[Source material Boundary: Start]
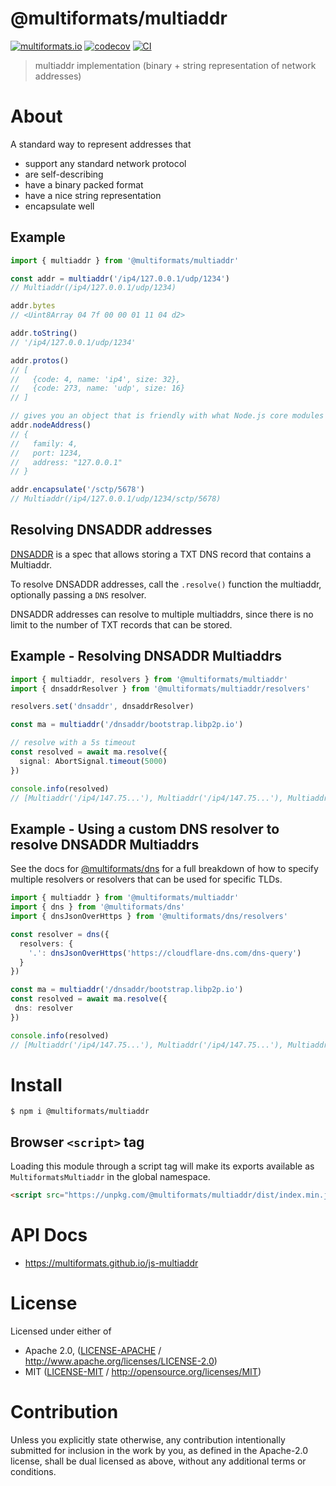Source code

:# @multiformats/multiaddr

[![multiformats.io](https://img.shields.io/badge/project-IPFS-blue.svg?style=flat-square)](http://multiformats.io)
[![codecov](https://img.shields.io/codecov/c/github/multiformats/js-multiaddr.svg?style=flat-square)](https://codecov.io/gh/multiformats/js-multiaddr)
[![CI](https://img.shields.io/github/actions/workflow/status/multiformats/js-multiaddr/js-test-and-release.yml?branch=main\&style=flat-square)](https://github.com/multiformats/js-multiaddr/actions/workflows/js-test-and-release.yml?query=branch%3Amain)

> multiaddr implementation (binary + string representation of network addresses)

# About

<!--

!IMPORTANT!

Everything in this README between "# About" and "# Install" is automatically
generated and will be overwritten the next time the doc generator is run.

To make changes to this section, please update the @packageDocumentation section
of src/index.js or src/index.ts

To experiment with formatting, please run "npm run docs" from the root of this
repo and examine the changes made.

-->

A standard way to represent addresses that

- support any standard network protocol
- are self-describing
- have a binary packed format
- have a nice string representation
- encapsulate well

## Example

```TypeScript
import { multiaddr } from '@multiformats/multiaddr'

const addr = multiaddr('/ip4/127.0.0.1/udp/1234')
// Multiaddr(/ip4/127.0.0.1/udp/1234)

addr.bytes
// <Uint8Array 04 7f 00 00 01 11 04 d2>

addr.toString()
// '/ip4/127.0.0.1/udp/1234'

addr.protos()
// [
//   {code: 4, name: 'ip4', size: 32},
//   {code: 273, name: 'udp', size: 16}
// ]

// gives you an object that is friendly with what Node.js core modules expect for addresses
addr.nodeAddress()
// {
//   family: 4,
//   port: 1234,
//   address: "127.0.0.1"
// }

addr.encapsulate('/sctp/5678')
// Multiaddr(/ip4/127.0.0.1/udp/1234/sctp/5678)
```

## Resolving DNSADDR addresses

[DNSADDR](https://github.com/multiformats/multiaddr/blob/master/protocols/DNSADDR.md) is a spec that allows storing a TXT DNS record that contains a Multiaddr.

To resolve DNSADDR addresses, call the `.resolve()` function the multiaddr, optionally passing a `DNS` resolver.

DNSADDR addresses can resolve to multiple multiaddrs, since there is no limit to the number of TXT records that can be stored.

## Example - Resolving DNSADDR Multiaddrs

```TypeScript
import { multiaddr, resolvers } from '@multiformats/multiaddr'
import { dnsaddrResolver } from '@multiformats/multiaddr/resolvers'

resolvers.set('dnsaddr', dnsaddrResolver)

const ma = multiaddr('/dnsaddr/bootstrap.libp2p.io')

// resolve with a 5s timeout
const resolved = await ma.resolve({
  signal: AbortSignal.timeout(5000)
})

console.info(resolved)
// [Multiaddr('/ip4/147.75...'), Multiaddr('/ip4/147.75...'), Multiaddr('/ip4/147.75...')...]
```

## Example - Using a custom DNS resolver to resolve DNSADDR Multiaddrs

See the docs for [@multiformats/dns](https://www.npmjs.com/package/@multiformats/dns) for a full breakdown of how to specify multiple resolvers or resolvers that can be used for specific TLDs.

```TypeScript
import { multiaddr } from '@multiformats/multiaddr'
import { dns } from '@multiformats/dns'
import { dnsJsonOverHttps } from '@multiformats/dns/resolvers'

const resolver = dns({
  resolvers: {
    '.': dnsJsonOverHttps('https://cloudflare-dns.com/dns-query')
  }
})

const ma = multiaddr('/dnsaddr/bootstrap.libp2p.io')
const resolved = await ma.resolve({
 dns: resolver
})

console.info(resolved)
// [Multiaddr('/ip4/147.75...'), Multiaddr('/ip4/147.75...'), Multiaddr('/ip4/147.75...')...]
```

# Install

```console
$ npm i @multiformats/multiaddr
```

## Browser `<script>` tag

Loading this module through a script tag will make its exports available as `MultiformatsMultiaddr` in the global namespace.

```html
<script src="https://unpkg.com/@multiformats/multiaddr/dist/index.min.js"></script>
```

# API Docs

- <https://multiformats.github.io/js-multiaddr>

# License

Licensed under either of

- Apache 2.0, ([LICENSE-APACHE](https://github.com/multiformats/js-multiaddr/LICENSE-APACHE) / <http://www.apache.org/licenses/LICENSE-2.0>)
- MIT ([LICENSE-MIT](https://github.com/multiformats/js-multiaddr/LICENSE-MIT) / <http://opensource.org/licenses/MIT>)

# Contribution

Unless you explicitly state otherwise, any contribution intentionally submitted for inclusion in the work by you, as defined in the Apache-2.0 license, shall be dual licensed as above, without any additional terms or conditions.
[Source material Boundary: End]
Could the entries above be copied out exactly, with no pictures included?

**Answer below**
Source code

:# @multiformats/multiaddr

[![multiformats.io](https://img.shields.io/badge/project-IPFS-blue.svg?style=flat-square)](http://multiformats.io)
[![codecov](https://img.shields.io/codecov/c/github/multiformats/js-multiaddr.svg?style=flat-square)](https://codecov.io/gh/multiformats/js-multiaddr)
[![CI](https://img.shields.io/github/actions/workflow/status/multiformats/js-multiaddr/js-test-and-release.yml?branch=main\&style=flat-square)](https://github.com/multiformats/js-multiaddr/actions/workflows/js-test-and-release.yml?query=branch%3Amain)

> multiaddr implementation (binary + string representation of network addresses)

# About

<!--

!IMPORTANT!

Everything in this README between "# About" and "# Install" is automatically
generated and will be overwritten the next time the doc generator is run.

To make changes to this section, please update the @packageDocumentation section
of src/index.js or src/index.ts

To experiment with formatting, please run "npm run docs" from the root of this
repo and examine the changes made.

-->

A standard way to represent addresses that

- support any standard network protocol
- are self-describing
- have a binary packed format
- have a nice string representation
- encapsulate well

## Example

```TypeScript
import { multiaddr } from '@multiformats/multiaddr'

const addr = multiaddr('/ip4/127.0.0.1/udp/1234')
// Multiaddr(/ip4/127.0.0.1/udp/1234)

addr.bytes
// <Uint8Array 04 7f 00 00 01 11 04 d2>

addr.toString()
// '/ip4/127.0.0.1/udp/1234'

addr.protos()
// [
//   {code: 4, name: 'ip4', size: 32},
//   {code: 273, name: 'udp', size: 16}
// ]

// gives you an object that is friendly with what Node.js core modules expect for addresses
addr.nodeAddress()
// {
//   family: 4,
//   port: 1234,
//   address: "127.0.0.1"
// }

addr.encapsulate('/sctp/5678')
// Multiaddr(/ip4/127.0.0.1/udp/1234/sctp/5678)
```

## Resolving DNSADDR addresses

[DNSADDR](https://github.com/multiformats/multiaddr/blob/master/protocols/DNSADDR.md) is a spec that allows storing a TXT DNS record that contains a Multiaddr.

To resolve DNSADDR addresses, call the `.resolve()` function the multiaddr, optionally passing a `DNS` resolver.

DNSADDR addresses can resolve to multiple multiaddrs, since there is no limit to the number of TXT records that can be stored.

## Example - Resolving DNSADDR Multiaddrs

```TypeScript
import { multiaddr, resolvers } from '@multiformats/multiaddr'
import { dnsaddrResolver } from '@multiformats/multiaddr/resolvers'

resolvers.set('dnsaddr', dnsaddrResolver)

const ma = multiaddr('/dnsaddr/bootstrap.libp2p.io')

// resolve with a 5s timeout
const resolved = await ma.resolve({
  signal: AbortSignal.timeout(5000)
})

console.info(resolved)
// [Multiaddr('/ip4/147.75...'), Multiaddr('/ip4/147.75...'), Multiaddr('/ip4/147.75...')...]
```

## Example - Using a custom DNS resolver to resolve DNSADDR Multiaddrs

See the docs for [@multiformats/dns](https://www.npmjs.com/package/@multiformats/dns) for a full breakdown of how to specify multiple resolvers or resolvers that can be used for specific TLDs.

```TypeScript
import { multiaddr } from '@multiformats/multiaddr'
import { dns } from '@multiformats/dns'
import { dnsJsonOverHttps } from '@multiformats/dns/resolvers'

const resolver = dns({
  resolvers: {
    '.': dnsJsonOverHttps('https://cloudflare-dns.com/dns-query')
  }
})

const ma = multiaddr('/dnsaddr/bootstrap.libp2p.io')
const resolved = await ma.resolve({
 dns: resolver
})

console.info(resolved)
// [Multiaddr('/ip4/147.75...'), Multiaddr('/ip4/147.75...'), Multiaddr('/ip4/147.75...')...]
```

# Install

```console
$ npm i @multiformats/multiaddr
```

## Browser `<script>` tag

Loading this module through a script tag will make its exports available as `MultiformatsMultiaddr` in the global namespace.

```html
<script src="https://unpkg.com/@multiformats/multiaddr/dist/index.min.js"></script>
```

# API Docs

- <https://multiformats.github.io/js-multiaddr>

# License

Licensed under either of

- Apache 2.0, ([LICENSE-APACHE](https://github.com/multiformats/js-multiaddr/LICENSE-APACHE) / <http://www.apache.org/licenses/LICENSE-2.0>)
- MIT ([LICENSE-MIT](https://github.com/multiformats/js-multiaddr/LICENSE-MIT) / <http://opensource.org/licenses/MIT>)

# Contribution

Unless you explicitly state otherwise, any contribution intentionally submitted for inclusion in the work by you, as defined in the Apache-2.0 license, shall be dual licensed as above, without any additional terms or conditions.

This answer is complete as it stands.